Our pitch last night was close by to the lake-side sauna. As is common in many of the Finnish campsites, a morning sauna is included in the price of your night’s stay. So this morning, as we were getting up, I watched a trail of people coming in and out of the sauna. They are segregated into male and female sides. Once inside, you have the option of either throwing yourself under a cold shower after sitting a requisite amount of time in the steamy heat of the sauna, or plunging oneself into the cold lake water. From my observations, it was the women who were diving into the lake, and the men, once inside, didn’t re-appear until leaving – so presumably they were of the cold shower variety.
As one young Russian man left the sauna, I saw him eyeing up Oscar. He came over to speak to us. He said he had never seen a van like ours before, and asked if he could bring his wife over to see it. We, of course, happily agreed. A little while later, he appeared back with his wife. We showed them around (!), and discussed the pros and cons of such a camper. They really enthused about it, and said it was just what they were looking for. It turns out, they live in St. Petersburg, and they gave us their contact details, should we ever visit in future. We have come across more and more Russians, as we have travelled further east in Finland – this is clearly a popular holiday spot for them, being just across the border.
We packed up, and headed south, back in the direction of Helsinki. The road we were following came incredibly close to the Russian border at one point, literally, just yards from the road, across a railway line. In the distance, we could see a Russian watch tower sitting in the forest. We stopped at the nearest lay-by / picnic area, really just to take a look at Russia!
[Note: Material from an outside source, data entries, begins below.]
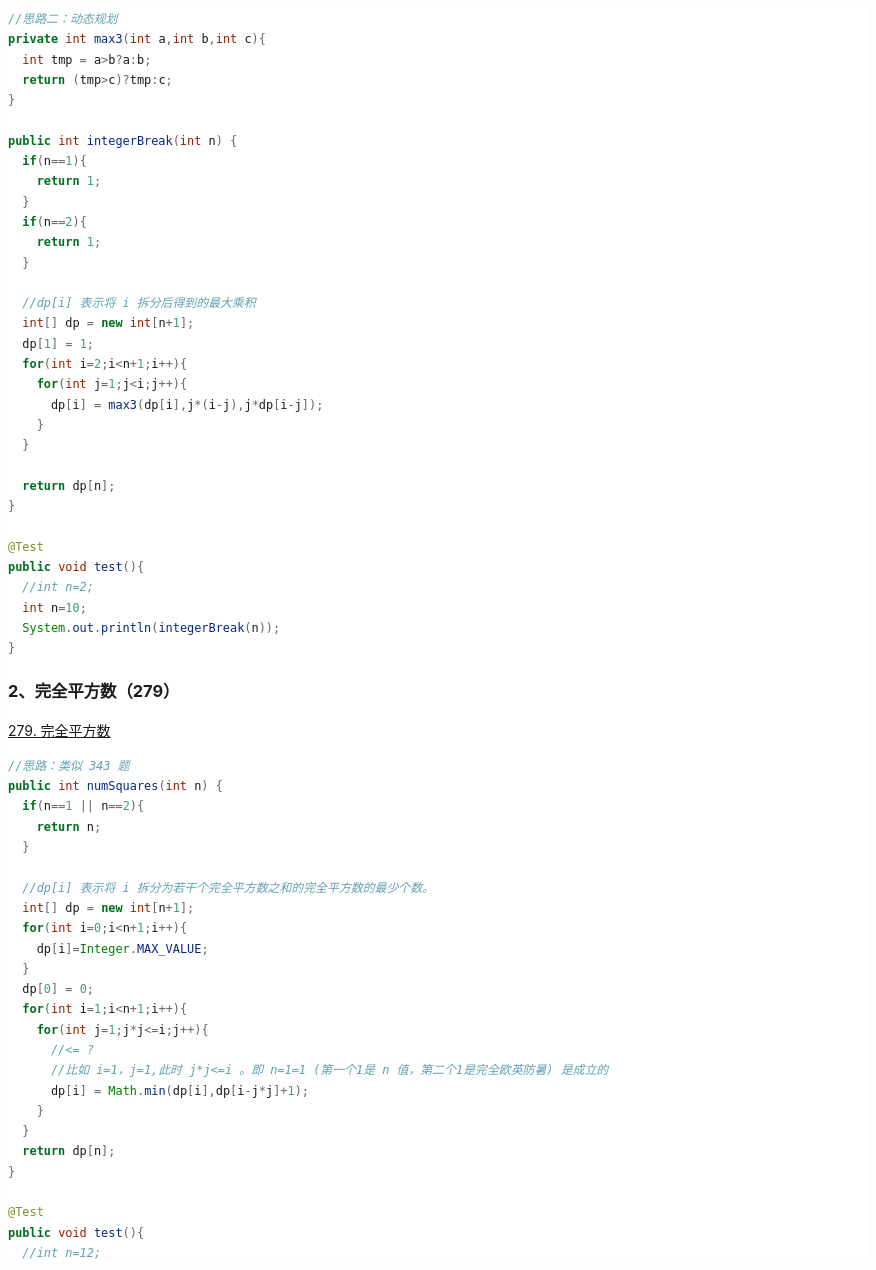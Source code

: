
 ```java
//思路二：动态规划
private int max3(int a,int b,int c){
  int tmp = a>b?a:b;
  return (tmp>c)?tmp:c;
}

public int integerBreak(int n) {
  if(n==1){
    return 1;
  }
  if(n==2){
    return 1;
  }

  //dp[i] 表示将 i 拆分后得到的最大乘积
  int[] dp = new int[n+1];
  dp[1] = 1;
  for(int i=2;i<n+1;i++){
    for(int j=1;j<i;j++){
      dp[i] = max3(dp[i],j*(i-j),j*dp[i-j]);
    }
  }

  return dp[n];
}

@Test
public void test(){
  //int n=2;
  int n=10;
  System.out.println(integerBreak(n));
}
```

### 2、完全平方数（279）

[279. 完全平方数](https://leetcode-cn.com/problems/perfect-squares/)

```java
//思路：类似 343 题
public int numSquares(int n) {
  if(n==1 || n==2){
    return n;
  }

  //dp[i] 表示将 i 拆分为若干个完全平方数之和的完全平方数的最少个数。
  int[] dp = new int[n+1];
  for(int i=0;i<n+1;i++){
    dp[i]=Integer.MAX_VALUE;
  }
  dp[0] = 0;
  for(int i=1;i<n+1;i++){
    for(int j=1;j*j<=i;j++){
      //<= ? 
      //比如 i=1，j=1,此时 j*j<=i 。即 n=1=1 (第一个1是 n 值，第二个1是完全欧英防暑) 是成立的
      dp[i] = Math.min(dp[i],dp[i-j*j]+1);
    }
  }
  return dp[n];
}

@Test
public void test(){
  //int n=12;
```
Unexpectedly, we found ourselves by the entrance to a Sculpture Park. Intrigued, we took a look inside. What we saw was quite extraordinary. Hundreds and hundreds of sculptures, mainly of figures, scattered through a little woodland glade, leading into a garden area.
It turns out that these sculptures, crafted from concrete, five hundred and sixty in total, are all the work of one man. His name was Veijo Ronkkonen (1944 – 2010), and this was his lifetimes work, over five decades. Granted, they are not in the league of Anthony Gormley or the such like, but nonetheless, they create quite an incredible sight. Further, since many are set in woodland, they have started to become incorporated into the landscape, with moss and ferns growing on or around them. The largest concentration of figures are in a large circle, all doing various gymnastic or yoga-like poses. A little further on, there were a group of ballerinas, and then a series of painted characters from different parts of the world. Howard found one depicting a hippy wearing bright yellow bell-bottom trousers. We both laughed, and I made him pose next to it. For any of you who remember Howard in the seventies, you will know why! When I first knew him, his favourite outfit was a pair of yellow bell-bottom flares, and a bright yellow, low necked t-shirt with a teddy bear logo! Sounds awful? It was. Looking back, I wonder what on earth I was thinking of!! Although, of course, back then, it was the height of fashion.
We continued on to the town of Lappeenranta, the South Karelian capital and former frontier garrison town. The creation of the Saimaa Canal in 1856 made it an important trading centre, but these days, the canal is used mainly for cruises between here and the Baltic at Vygorg, and on to St. Petersburg. The former had previously been Finland’s second largest city, before it was lost to Russia.
As we were looking for a cafe along the waterfront, we stumbled across something called Heikkalinna. Every year, in the summer, around thirty sand artists from Finland and abroad, gather to create a giant themed ‘sandcastle’, made from about three million kilograms of sand. We stopped to have a look. This year’s theme seemed to be different countries. Finland was represented by a collage of all its famous castles. The Netherlands was depicted by a tasteful scene involving windmills and Van Gogh’s tulips. Spain was represented by depictions of Gaudi’s buildings in Barcelona. You get the gist. And guess what Great Britain was shown as? You will never guess – a Corgi wearing the Queen’s crown!! It was so funny, we laughed out loud. So that’s what the EU thinks of us!
After stopping for a very good coffee at a cafe run by a Coffee Grinder company, we continued on our way. We eventually reached our campsite at Kotka just around six. It is pleasant enough, surrounded by woodland of pine and birch, next to a sandy beach. The only problem being, is that the reeds by the shore seem to be generating a lot of pesky little flies. So as I type, Howard had surrounded me in protection. I have the coil smoking, the citronella candle burning, the smoke emitting lamp on, as well as the personal smoking waistband machine pumping out pungent insect repellent. It will be a miracle if any fly gets past these barriers. That being said, I have noticed that Howard, having left me outside typing the blog, has holed himself up inside the van, behind the mosquito netting. I suspect he is using me as a decoy! Probably retaliation for me letting on about his yellow bell-bottoms!!